The first in a series of likely flash points will be the Huawei 5G debate that is currently raging in Brazil. In that case, the Chinese company is courting the Brazilian government to invest in the upgrade of its telecoms infrastructure, while the US warns that the technology could be used for intelligence collection for US allies. As yet, though, the US has failed to publicly produce an example of when this has been the case. It’s not dissimilar from the US’s efforts to strongarm the United Kingdom into banning Huawei’s 5G in bids to upgrade its internet infrastructure. In the end, the UK government agreed to accept Huawei technology and investment but placed limits on it for government infrastructure. Much to its chagrin, the US had to accept the decision. Would the US be so accommodating to a country that it has historically assumed to be more prostrate to US national interests and demands?

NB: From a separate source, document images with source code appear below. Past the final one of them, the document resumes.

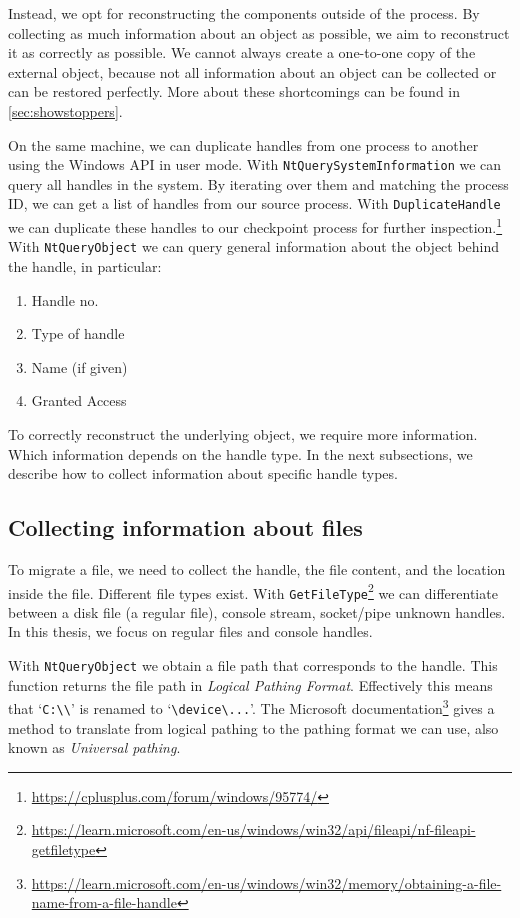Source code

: \documentclass[a4paper, 11pt, english]{report}
\begin{document}
Instead, we opt for reconstructing the components outside of the process. By collecting as much information about an object as possible, we aim to reconstruct it as correctly as possible. We cannot always create a one-to-one copy of the external object, because not all information about an object can be collected or can be restored perfectly.
More about these shortcomings can be found in \autoref{sec:showstoppers}.

On the same machine, we can duplicate handles from one process to another using the Windows API in user mode.
With \texttt{NtQuerySystemInformation} we can query all handles in the system. By iterating over them and matching the process ID, we can get a list of handles from our source process. With \texttt{DuplicateHandle} we can duplicate these handles to our checkpoint process for further inspection.\footnote{\url{https://cplusplus.com/forum/windows/95774/}} With \texttt{NtQueryObject} we can query general information about the object behind the handle, in particular:
\begin{enumerate}
	\item Handle no.
	\item Type of handle
	\item Name (if given)
	\item Granted Access
\end{enumerate}

To correctly reconstruct the underlying object, we require more information. Which information depends on the handle type. In the next subsections, we describe how to collect information about specific handle types.


\subsection{Collecting information about files}
To migrate a file, we need to collect the handle, the file content, and the location inside the file.
Different file types exist.
With \texttt{GetFileType}\footnote{\url{https://learn.microsoft.com/en-us/windows/win32/api/fileapi/nf-fileapi-getfiletype}} we can differentiate between a disk file (a regular file), console stream, socket/pipe unknown handles. In this thesis, we focus on regular files and console handles.

With \texttt{NtQueryObject} we obtain a file path that corresponds to the handle. This function returns the file path in \textit{Logical Pathing Format}. Effectively this means that `\texttt{C:\textbackslash\textbackslash}' is renamed to `\texttt{\textbackslash device\textbackslash...}'. The Microsoft documentation\footnote{\url{https://learn.microsoft.com/en-us/windows/win32/memory/obtaining-a-file-name-from-a-file-handle}} gives a method to translate from logical pathing to the pathing format we can use, also known as \textit{Universal pathing}.
\end{document}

Today the previous conventional wisdom of Chinese interests in Latin America being primarily economic and pragmatic – rather than ideological or geopolitical – seem naïve. Beijing was and still is playing a long-game of extending its economic, political and diplomatic influence, and as the US seeks increasingly to block it those tactics will become sharper. But whether in its own hemisphere or globally, the US’s escalating rhetoric of challenging China and urging countries to beware looks increasingly weak.
Whether in warning countries off accepting Chinese investment or challenging countries to deny Chinese technology, the US alternative to Chinese blandishments appear unclear. Is the US offering infrastructure investment or bilateral assistance or a technology platform that can compete with China’s? For reasons of self-absorption, declining outlays for foreign aid and only passing interest in courting Latin American governments over their issues, the Trump administration has failed to offer an attractive option, only threats. The risk is how the US will follow through on that sabre rattling should its Latin American allies and adversaries alike opt for a more lucrative deal that they believe they are mature enough to manage.